Exercise material →
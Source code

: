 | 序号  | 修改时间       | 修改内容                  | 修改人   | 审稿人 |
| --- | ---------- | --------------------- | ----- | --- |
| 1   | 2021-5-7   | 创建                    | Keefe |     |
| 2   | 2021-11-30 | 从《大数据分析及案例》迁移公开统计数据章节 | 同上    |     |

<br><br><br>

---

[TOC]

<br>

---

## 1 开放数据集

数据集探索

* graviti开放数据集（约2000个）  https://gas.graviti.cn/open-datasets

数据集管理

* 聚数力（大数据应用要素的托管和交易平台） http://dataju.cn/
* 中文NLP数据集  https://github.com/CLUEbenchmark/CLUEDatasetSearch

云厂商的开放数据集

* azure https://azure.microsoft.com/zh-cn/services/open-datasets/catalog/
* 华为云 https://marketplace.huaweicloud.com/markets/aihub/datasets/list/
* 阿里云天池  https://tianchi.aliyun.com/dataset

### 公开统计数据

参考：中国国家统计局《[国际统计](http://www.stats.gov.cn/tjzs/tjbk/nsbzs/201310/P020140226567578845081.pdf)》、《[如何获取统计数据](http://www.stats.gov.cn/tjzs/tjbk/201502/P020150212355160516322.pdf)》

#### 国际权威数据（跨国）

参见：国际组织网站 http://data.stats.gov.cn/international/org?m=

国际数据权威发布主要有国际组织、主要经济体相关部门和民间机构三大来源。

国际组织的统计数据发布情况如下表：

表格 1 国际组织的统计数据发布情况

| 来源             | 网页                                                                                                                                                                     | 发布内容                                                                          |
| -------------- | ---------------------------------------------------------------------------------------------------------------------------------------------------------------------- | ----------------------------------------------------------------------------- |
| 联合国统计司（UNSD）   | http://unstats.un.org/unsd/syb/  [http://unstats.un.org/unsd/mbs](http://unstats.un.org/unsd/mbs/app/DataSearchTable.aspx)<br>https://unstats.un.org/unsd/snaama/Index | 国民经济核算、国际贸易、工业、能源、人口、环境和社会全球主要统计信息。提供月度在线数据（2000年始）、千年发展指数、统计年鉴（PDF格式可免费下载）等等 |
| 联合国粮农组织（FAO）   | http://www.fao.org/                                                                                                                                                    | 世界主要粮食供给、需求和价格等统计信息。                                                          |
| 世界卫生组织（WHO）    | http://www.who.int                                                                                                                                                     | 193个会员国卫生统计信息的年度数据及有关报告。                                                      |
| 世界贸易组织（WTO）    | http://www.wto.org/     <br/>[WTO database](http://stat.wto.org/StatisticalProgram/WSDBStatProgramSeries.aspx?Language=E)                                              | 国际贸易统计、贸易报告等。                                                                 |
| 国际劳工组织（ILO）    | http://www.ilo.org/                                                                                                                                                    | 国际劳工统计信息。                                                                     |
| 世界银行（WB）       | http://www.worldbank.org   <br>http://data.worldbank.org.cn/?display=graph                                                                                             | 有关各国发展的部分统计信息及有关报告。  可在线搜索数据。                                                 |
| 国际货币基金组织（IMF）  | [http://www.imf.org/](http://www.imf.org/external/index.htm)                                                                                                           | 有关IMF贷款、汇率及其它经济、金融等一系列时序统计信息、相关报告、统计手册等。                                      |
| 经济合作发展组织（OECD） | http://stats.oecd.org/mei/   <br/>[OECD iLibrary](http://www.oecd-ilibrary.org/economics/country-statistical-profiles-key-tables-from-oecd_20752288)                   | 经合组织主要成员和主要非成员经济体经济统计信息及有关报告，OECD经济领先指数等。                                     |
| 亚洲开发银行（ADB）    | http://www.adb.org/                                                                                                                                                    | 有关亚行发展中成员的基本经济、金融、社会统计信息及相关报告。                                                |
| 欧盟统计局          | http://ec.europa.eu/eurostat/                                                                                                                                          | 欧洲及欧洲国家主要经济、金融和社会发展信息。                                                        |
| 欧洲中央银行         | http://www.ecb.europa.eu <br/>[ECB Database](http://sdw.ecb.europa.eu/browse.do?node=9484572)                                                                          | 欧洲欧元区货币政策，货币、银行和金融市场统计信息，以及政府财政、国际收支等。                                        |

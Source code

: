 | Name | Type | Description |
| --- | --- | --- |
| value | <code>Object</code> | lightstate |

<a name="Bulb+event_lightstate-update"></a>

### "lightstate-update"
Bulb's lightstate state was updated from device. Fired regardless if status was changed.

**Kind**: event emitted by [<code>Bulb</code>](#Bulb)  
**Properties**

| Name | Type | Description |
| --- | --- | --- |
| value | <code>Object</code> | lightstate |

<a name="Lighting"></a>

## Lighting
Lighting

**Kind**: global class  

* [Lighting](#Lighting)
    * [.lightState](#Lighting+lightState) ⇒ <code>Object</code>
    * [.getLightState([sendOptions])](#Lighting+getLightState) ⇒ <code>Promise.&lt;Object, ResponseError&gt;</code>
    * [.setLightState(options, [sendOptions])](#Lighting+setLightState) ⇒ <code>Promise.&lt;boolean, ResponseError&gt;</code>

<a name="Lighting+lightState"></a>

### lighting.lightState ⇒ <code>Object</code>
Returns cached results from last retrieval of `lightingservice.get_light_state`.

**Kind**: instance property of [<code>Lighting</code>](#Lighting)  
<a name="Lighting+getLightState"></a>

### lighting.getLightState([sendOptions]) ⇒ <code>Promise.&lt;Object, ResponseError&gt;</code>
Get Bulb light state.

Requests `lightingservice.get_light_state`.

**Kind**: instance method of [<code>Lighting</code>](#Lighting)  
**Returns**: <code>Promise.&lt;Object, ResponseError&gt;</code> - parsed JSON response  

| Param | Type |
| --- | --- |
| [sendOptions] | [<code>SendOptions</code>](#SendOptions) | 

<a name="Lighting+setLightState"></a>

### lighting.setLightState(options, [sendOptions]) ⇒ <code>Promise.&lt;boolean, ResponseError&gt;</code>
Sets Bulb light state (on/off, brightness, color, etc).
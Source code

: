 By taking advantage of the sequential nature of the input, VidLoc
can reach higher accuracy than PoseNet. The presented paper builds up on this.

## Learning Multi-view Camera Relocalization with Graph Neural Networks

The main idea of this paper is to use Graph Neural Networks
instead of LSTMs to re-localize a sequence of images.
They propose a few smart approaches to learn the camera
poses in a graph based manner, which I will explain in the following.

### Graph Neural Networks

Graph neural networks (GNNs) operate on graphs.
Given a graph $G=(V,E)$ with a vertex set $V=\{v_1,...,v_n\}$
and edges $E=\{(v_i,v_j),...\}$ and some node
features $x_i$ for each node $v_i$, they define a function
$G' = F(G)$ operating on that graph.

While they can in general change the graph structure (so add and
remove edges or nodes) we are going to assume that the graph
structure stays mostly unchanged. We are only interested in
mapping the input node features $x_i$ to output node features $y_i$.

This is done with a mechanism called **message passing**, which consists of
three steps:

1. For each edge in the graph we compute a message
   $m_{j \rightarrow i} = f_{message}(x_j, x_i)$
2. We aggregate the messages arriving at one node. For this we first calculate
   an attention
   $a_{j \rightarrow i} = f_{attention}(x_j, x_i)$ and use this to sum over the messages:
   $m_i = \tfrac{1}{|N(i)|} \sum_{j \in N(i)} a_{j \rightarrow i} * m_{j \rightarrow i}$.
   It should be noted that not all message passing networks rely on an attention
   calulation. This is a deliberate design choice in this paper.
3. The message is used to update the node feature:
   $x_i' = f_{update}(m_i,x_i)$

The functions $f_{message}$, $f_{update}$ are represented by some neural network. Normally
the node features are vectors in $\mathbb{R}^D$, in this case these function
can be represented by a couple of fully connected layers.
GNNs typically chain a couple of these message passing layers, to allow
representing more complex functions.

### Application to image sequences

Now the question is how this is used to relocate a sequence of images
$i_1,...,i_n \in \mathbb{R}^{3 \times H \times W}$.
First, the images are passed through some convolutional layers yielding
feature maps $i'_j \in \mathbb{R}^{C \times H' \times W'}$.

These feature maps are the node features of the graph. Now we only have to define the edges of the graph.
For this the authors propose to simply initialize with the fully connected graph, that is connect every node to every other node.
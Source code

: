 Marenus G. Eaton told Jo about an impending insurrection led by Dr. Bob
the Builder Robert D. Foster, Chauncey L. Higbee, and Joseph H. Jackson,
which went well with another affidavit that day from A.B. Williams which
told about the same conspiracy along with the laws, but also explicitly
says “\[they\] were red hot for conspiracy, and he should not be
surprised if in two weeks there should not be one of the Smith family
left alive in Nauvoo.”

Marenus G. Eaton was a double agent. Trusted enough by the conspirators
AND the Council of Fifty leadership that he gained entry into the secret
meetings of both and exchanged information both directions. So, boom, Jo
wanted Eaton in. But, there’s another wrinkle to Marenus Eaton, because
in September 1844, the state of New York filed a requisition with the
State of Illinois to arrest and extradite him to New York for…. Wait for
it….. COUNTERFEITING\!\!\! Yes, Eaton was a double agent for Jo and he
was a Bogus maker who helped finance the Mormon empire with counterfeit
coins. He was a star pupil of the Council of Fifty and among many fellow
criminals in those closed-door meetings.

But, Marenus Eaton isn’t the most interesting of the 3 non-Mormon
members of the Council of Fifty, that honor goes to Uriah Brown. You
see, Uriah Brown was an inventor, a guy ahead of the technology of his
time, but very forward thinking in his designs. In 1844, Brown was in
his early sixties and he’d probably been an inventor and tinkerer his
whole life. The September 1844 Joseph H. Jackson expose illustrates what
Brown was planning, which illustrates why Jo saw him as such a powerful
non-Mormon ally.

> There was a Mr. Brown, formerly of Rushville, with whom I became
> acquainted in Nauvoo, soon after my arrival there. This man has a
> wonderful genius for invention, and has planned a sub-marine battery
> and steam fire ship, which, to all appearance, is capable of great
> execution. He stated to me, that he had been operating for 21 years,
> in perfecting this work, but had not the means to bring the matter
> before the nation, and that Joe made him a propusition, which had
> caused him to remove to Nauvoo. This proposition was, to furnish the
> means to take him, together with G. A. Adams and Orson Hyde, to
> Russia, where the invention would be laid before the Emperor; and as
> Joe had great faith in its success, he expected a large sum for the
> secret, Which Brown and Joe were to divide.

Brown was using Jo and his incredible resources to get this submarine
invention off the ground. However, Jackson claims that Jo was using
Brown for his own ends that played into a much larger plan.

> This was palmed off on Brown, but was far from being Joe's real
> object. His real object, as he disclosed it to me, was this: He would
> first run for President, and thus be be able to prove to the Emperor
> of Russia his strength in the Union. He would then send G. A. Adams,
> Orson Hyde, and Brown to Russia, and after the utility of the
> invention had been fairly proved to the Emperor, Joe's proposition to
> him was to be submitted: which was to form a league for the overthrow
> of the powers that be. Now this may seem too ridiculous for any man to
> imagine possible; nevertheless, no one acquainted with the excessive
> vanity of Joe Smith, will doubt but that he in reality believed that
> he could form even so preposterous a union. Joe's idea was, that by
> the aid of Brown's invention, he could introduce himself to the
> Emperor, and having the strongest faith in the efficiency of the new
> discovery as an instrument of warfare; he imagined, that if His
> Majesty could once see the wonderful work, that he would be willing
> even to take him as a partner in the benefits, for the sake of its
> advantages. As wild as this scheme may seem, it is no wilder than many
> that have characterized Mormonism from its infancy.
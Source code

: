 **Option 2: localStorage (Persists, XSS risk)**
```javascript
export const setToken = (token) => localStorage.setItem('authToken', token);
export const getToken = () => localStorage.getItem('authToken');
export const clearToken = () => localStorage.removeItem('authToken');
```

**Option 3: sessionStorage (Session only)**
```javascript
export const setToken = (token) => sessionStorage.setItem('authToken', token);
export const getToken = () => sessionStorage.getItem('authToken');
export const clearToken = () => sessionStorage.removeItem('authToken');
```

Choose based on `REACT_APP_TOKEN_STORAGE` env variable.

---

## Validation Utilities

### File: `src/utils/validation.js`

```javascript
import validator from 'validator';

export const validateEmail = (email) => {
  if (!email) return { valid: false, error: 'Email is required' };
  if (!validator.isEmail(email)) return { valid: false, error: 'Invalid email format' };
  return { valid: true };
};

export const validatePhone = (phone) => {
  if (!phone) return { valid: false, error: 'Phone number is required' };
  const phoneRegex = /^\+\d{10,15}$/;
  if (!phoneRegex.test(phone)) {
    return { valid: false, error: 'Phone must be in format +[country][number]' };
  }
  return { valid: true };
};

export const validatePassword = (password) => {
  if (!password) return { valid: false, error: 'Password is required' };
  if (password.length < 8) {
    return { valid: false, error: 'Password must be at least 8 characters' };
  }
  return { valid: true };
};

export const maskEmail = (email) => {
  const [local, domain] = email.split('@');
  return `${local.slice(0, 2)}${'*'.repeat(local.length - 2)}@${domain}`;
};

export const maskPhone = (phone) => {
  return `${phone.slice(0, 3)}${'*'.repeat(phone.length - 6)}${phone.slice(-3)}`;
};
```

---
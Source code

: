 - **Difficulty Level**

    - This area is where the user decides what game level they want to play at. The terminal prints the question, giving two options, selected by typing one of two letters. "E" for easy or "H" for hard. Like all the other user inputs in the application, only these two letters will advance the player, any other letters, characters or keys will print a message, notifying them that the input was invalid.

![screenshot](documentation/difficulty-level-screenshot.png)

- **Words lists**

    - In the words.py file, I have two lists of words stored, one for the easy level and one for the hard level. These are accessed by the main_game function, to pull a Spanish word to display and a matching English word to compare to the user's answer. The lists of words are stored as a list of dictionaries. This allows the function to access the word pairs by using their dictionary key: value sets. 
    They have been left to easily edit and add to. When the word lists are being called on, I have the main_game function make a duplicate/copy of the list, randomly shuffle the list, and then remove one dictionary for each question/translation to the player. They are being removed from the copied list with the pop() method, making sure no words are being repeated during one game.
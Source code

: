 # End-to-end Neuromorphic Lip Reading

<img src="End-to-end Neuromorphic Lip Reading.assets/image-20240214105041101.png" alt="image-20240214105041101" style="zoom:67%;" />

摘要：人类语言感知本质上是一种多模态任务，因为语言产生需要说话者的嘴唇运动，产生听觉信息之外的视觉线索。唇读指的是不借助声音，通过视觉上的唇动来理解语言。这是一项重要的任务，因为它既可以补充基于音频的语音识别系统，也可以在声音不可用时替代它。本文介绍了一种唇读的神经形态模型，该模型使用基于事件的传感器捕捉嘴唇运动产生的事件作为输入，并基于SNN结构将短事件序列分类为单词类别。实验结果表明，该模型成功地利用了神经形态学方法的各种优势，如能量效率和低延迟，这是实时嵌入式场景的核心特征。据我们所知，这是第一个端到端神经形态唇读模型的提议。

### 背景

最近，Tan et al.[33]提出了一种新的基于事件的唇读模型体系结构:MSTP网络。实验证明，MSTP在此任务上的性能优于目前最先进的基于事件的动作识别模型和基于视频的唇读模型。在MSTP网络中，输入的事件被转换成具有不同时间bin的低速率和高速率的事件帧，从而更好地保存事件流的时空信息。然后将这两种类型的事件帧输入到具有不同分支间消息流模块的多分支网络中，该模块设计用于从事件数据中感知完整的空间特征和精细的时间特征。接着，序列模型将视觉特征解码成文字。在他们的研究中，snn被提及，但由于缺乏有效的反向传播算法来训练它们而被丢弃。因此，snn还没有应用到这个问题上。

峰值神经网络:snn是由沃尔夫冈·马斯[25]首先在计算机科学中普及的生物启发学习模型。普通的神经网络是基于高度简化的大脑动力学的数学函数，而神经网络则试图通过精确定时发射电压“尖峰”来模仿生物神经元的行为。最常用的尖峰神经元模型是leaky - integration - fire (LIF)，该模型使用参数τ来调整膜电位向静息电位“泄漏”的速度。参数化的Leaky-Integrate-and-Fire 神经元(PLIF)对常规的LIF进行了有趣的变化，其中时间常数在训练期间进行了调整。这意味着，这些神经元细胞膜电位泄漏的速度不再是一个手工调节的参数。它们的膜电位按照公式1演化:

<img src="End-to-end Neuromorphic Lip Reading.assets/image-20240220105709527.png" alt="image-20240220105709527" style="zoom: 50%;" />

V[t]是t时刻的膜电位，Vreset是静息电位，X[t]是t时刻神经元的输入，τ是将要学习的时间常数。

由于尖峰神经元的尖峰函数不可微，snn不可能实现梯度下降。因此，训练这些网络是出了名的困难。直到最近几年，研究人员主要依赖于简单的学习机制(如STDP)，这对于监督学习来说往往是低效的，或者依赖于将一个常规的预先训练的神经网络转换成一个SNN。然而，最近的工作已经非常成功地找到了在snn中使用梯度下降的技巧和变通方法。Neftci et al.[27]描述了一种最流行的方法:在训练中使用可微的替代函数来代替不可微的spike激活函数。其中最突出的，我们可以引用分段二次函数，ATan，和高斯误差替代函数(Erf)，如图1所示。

What you are asked to do → Would you copy every line of the entries that includes the word "faith"?

Answer box →
> Joe had great faith in its success, he expected a large sum for the
> Emperor, and having the strongest faith in the efficiency of the new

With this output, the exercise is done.